The State maintains, however, that the trial court’s ruling was improper, arguing that even assuming the credibility of defendant’s affidavit, “it does not present facts constituting entrapment as a matter of law,” and it cites Roviaro as support for its position that “[i]n light of a [sic] strong policy reasoning behind the informant’s privilege the court must impose upon defendant the burden of showing that the affirmative defense raised is founded on solid grounds establishing the defense as a matter of law rather than on spurious allegations, presented in discovery, of future intent to raise such defenses.”
Upon close examination, the practical effect of the State’s position, as we understand it, would be to impose upon defendant the burden of proving his affirmative defense and, thus, his innocence, since the raising of such a defense necessarily constitutes an admission by the defendant that he committed the crime for which he is being prosecuted. People v. Terry (1976),
Neither Roviaro nor the numerous other cases cited by the State support this premise, which not only misstates the law but indeed is contrary to the fundamental constitutional principles of our criminal justice system. It is well settled that as with any other affirmative defense, in order to raise the defense of entrapment a defendant need only present some evidence thereon, whereupon it becomes incumbent upon the State to prove, in addition to each of the statutory elements of the offense, the absence of entrapment beyond a reasonable doubt. (Ill. Rev. Stat. 1983, ch. 38, par. 3 — 2(b); People v. Tipton (1980),
In our view, the uncontradicted assertions contained in defendant’s affidavit, as summarized above, were sufficient to raise the issue of entrapment. (See e.g., People v. Dempsey (1980),
While it is true that Vinnie was not physically present at the illegal transaction, neither did he act strictly as an informant in the sense that he merely provided police with information concerning the illegal occurrence.
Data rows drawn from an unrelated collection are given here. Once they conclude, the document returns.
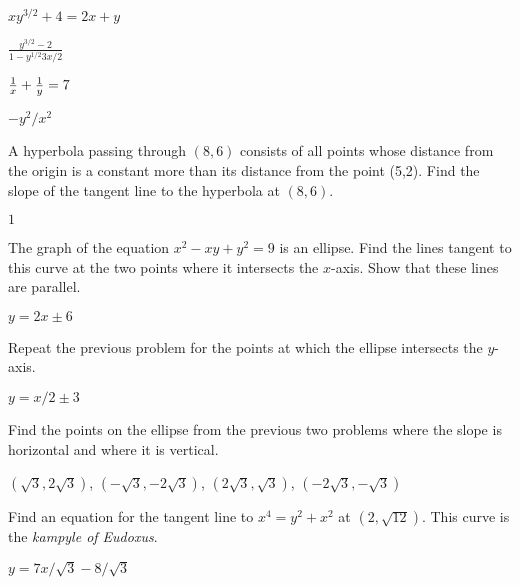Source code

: \begin{exercises}
\begin{exercise} $xy^{3/2}+4 = 2x+y$
\begin{answer} $\frac{y^{3/2}-2}{1-y^{1/2}3x/2}$
\end{answer}\end{exercise}

\begin{exercise} ${1\over x} + {1\over y} = 7$
\begin{answer} $-y^2/x^2$
\end{answer}\end{exercise}

\endtwocol

\begin{exercise}
A hyperbola passing through $(8,6)$ consists of all points whose distance
from the origin is a constant more than its distance from the point (5,2).
Find the slope of the tangent line to the hyperbola at $(8,6)$.
\begin{answer} $1$
\end{answer}\end{exercise}

\begin{exercise} The graph of the equation $x^2 - xy + y^2 = 9$ is an ellipse.
Find the lines tangent to this curve at the two
 points where it intersects the $x$-axis. Show that these lines are
 parallel.
\begin{answer} $y=2x\pm6$
\end{answer}\end{exercise}

\begin{exercise} Repeat the previous problem for the points at which the
 ellipse intersects the $y$-axis.
\begin{answer} $y=x/2\pm3$
\end{answer}\end{exercise}

\begin{exercise} Find the points on the ellipse from the previous two problems
 where the slope is horizontal and where it is vertical.
\begin{answer} $(\sqrt3,2\sqrt3)$, $(-\sqrt3,-2\sqrt3)$, $(2\sqrt3,\sqrt3)$,
$(-2\sqrt3,-\sqrt3)$ 
\end{answer}\end{exercise}

\begin{exercise} Find an equation for the tangent line to 
$x^4 = y^2 + x^2$ at $(2, \sqrt{12})$. 
This curve is the \textit{kampyle of Eudoxus}.
\begin{answer} $y=7x/\sqrt3-8/\sqrt3$
\end{answer}\end{exercise}


\end{exercises}
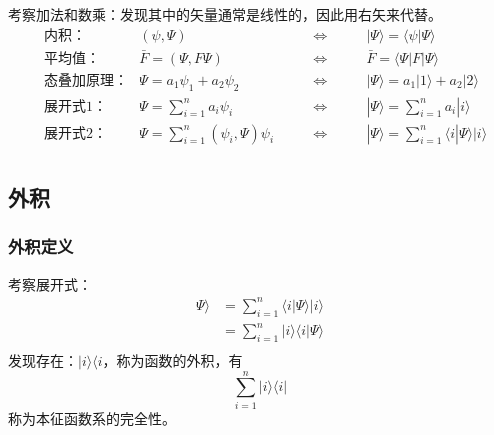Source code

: \begin{frame}
    \frametitle{}
    考察加法和数乘：发现其中的矢量通常是线性的，因此用右矢来代替。\\
    $$\begin{aligned}
    &\text{内积：}   & (\psi,\Psi)  & \qquad\Leftrightarrow \qquad & | \Psi \rangle =\langle \psi | \Psi \rangle \\
    &\text{平均值：}   & \bar{F}=(\Psi,F\Psi)  & \qquad\Leftrightarrow \qquad & \bar{F} =\langle \Psi|F | \Psi \rangle \\
    &\text{态叠加原理：}   & \Psi=a_1 \psi_1+ a_2 \psi_2  & \qquad\Leftrightarrow \qquad &| \Psi \rangle =a_1 |1 \rangle+ a_2 |2 \rangle\\
    &\text{展开式1：}     & \Psi=\sum\limits_{i=1} ^n a_i \psi_i & \qquad \Leftrightarrow \qquad &| \Psi \rangle =\sum\limits_{i=1} ^n a_i |i \rangle\\
    &\text{展开式2：}     & \Psi=\sum\limits_{i=1} ^n (\psi_i ,\Psi) \psi_i & \qquad \Leftrightarrow \qquad &| \Psi \rangle =\sum\limits_{i=1} ^n \langle i | \Psi \rangle |i\rangle\\
    \end{aligned}
    $$
\end{frame} 
 
\subsection{外积}

\begin{frame}
    \frametitle{外积定义}
    考察展开式：
    $$\begin{aligned}
    \Psi \rangle &= \sum\limits_{i=1} ^n \langle i | \Psi \rangle |i\rangle\\
                 &= \sum\limits_{i=1} ^n |i\rangle\langle i | \Psi \rangle \\
    \end{aligned}
    $$
    发现存在：$|i\rangle\langle i$，称为函数的外积，有
    \[\sum\limits_{i=1} ^n |i\rangle\langle i |\]
    称为本征函数系的完全性。
\end{frame}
Indeed, in the light of defendant’s account of Vinnie’s involvement with him and his participation in the events leading up to the transaction — from their first meeting when Vinnie approached defendant at his place of employment and initiated a conversation about narcotics, to Vinnie’s persistent appeals by telephone and in person for defendant’s assistance in procuring cocaine and finally to Vinnie’s arrangement of and presence at the meeting between defendant and “John,” the undercover agent whom Vinnie introduced as his “partner,” whereat John, after taking the small amount of cocaine which Vinnie had earlier refused, specifically requested that defendant supply him with two ounces more, emphasizing both then and in numerous telephone calls thereafter his urgent need for the cocaine, the increasing ire of his prepaid customers and his certainty, despite defendant’s alleged protestations to the contrary and purported attempts to disassociate himself from the criminal enterprise, that defendant could obtain more cocaine if he “tried hard enough” — it appears that Vinnie, through a course of conduct spanning approximately three weeks, played a prominent, if not pivotal, role in laying the groundwork for the offense and, possibly, in inducing defendant to commit it (see Sherman v. United States (1958),
The State disputes that supposition, arguing that Vinnie’s testimony would at best be cumulative and likely would serve to refute defendant’s claims of inducement and lack of predisposition. We note, however, that unless the trial court or reviewing court finds, on the basis of the evidence presented, that defendant was entrapped as a matter of law, the question whether entrapment occurred is one ordinarily reserved for the jury. (Sherman v. United States (1958),
Here, in denying defendant access to information which may have been relevant and helpful to his defense, while at the same time asserting the inadequacy of that proposed defense as grounds for refusing to comply with the disclosure order, the State not only frustrated the purpose of discovery but, in effect, acted as the self-appointed arbiter of defendant’s constitutional rights. See People v. Perez (1974),
As to the State’s assertion that disclosure should not have been required because defendant did not establish that he was unable to locate Vinnie on his own, we note that by failing to raise this argument in the trial court, the State has waived it for purposes of review. In any event, there is nothing in the record before us to suggest that defendant had any knowledge of Vinnie’s true identity or his address and, indeed, the one time he tried to reach Vinnie at the
We likewise reject the State’s assertion here that the disclosure order was improper because defendant failed to show that revelation of Vinnie’s identity would not endanger his safety, for the reason that it is contrary to the decision in People v. Lewis (1974),
“If the prosecution can establish that giving the name and address of the witness would jeopardize his health and safety, the informer’s true name and address can be withheld. [Citations.] In light of such safeguards, and the fact that the defendants in cases such as these will already know the informer by sight and may already know him or her by the assumed name, it is unfair to refuse to afford a defendant the opportunity of deciding for himself whether or not the informer could provide testimony helpful to the defense. To deny access to the informer in such circumstances is to deny to a defendant his sixth amendment rights as established by Roviaro.” (Emphasis added.) (57 Ill. 2d 232 , 237,311 N.E.2d 685 , 688.) See also People v. Coleman (1984),124 Ill. App. 3d 597 ,464 N.E.2d 827 .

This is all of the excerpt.